THE PROBLEM: Leaving out the pictures, output each record exactly as it stands.

SUPPLIED MATERIAL:
+---+

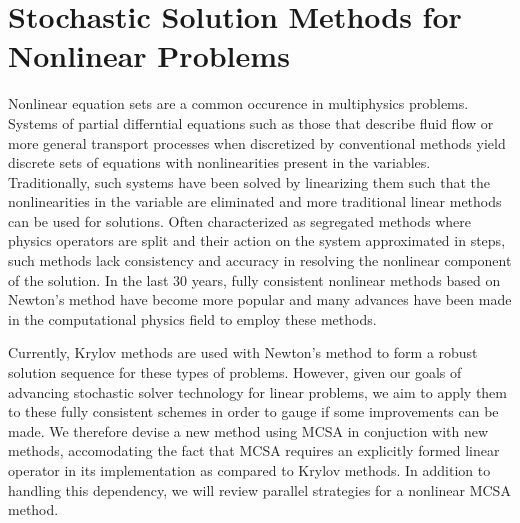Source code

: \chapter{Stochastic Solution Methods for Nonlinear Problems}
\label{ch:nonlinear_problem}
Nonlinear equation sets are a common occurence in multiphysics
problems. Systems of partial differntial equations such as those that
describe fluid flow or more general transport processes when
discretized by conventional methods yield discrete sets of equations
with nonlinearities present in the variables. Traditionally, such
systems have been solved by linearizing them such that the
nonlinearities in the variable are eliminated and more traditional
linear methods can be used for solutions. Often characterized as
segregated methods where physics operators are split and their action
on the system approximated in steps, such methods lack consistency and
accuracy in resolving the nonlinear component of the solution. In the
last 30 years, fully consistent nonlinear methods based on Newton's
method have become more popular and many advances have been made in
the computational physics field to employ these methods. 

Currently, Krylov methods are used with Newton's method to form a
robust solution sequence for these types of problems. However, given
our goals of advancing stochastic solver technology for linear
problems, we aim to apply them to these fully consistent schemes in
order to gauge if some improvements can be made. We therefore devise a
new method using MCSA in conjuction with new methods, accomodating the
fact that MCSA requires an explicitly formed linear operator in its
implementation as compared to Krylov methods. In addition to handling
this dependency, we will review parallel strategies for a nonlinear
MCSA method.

+---+

RESULT FOR THIS TASK:
Source code

: \chapter{Stochastic Solution Methods for Nonlinear Problems}
\label{ch:nonlinear_problem}
Nonlinear equation sets are a common occurence in multiphysics
problems. Systems of partial differntial equations such as those that
describe fluid flow or more general transport processes when
discretized by conventional methods yield discrete sets of equations
with nonlinearities present in the variables. Traditionally, such
systems have been solved by linearizing them such that the
nonlinearities in the variable are eliminated and more traditional
linear methods can be used for solutions. Often characterized as
segregated methods where physics operators are split and their action
on the system approximated in steps, such methods lack consistency and
accuracy in resolving the nonlinear component of the solution. In the
last 30 years, fully consistent nonlinear methods based on Newton's
method have become more popular and many advances have been made in
the computational physics field to employ these methods. 

Currently, Krylov methods are used with Newton's method to form a
robust solution sequence for these types of problems. However, given
our goals of advancing stochastic solver technology for linear
problems, we aim to apply them to these fully consistent schemes in
order to gauge if some improvements can be made. We therefore devise a
new method using MCSA in conjuction with new methods, accomodating the
fact that MCSA requires an explicitly formed linear operator in its
implementation as compared to Krylov methods. In addition to handling
this dependency, we will review parallel strategies for a nonlinear
MCSA method.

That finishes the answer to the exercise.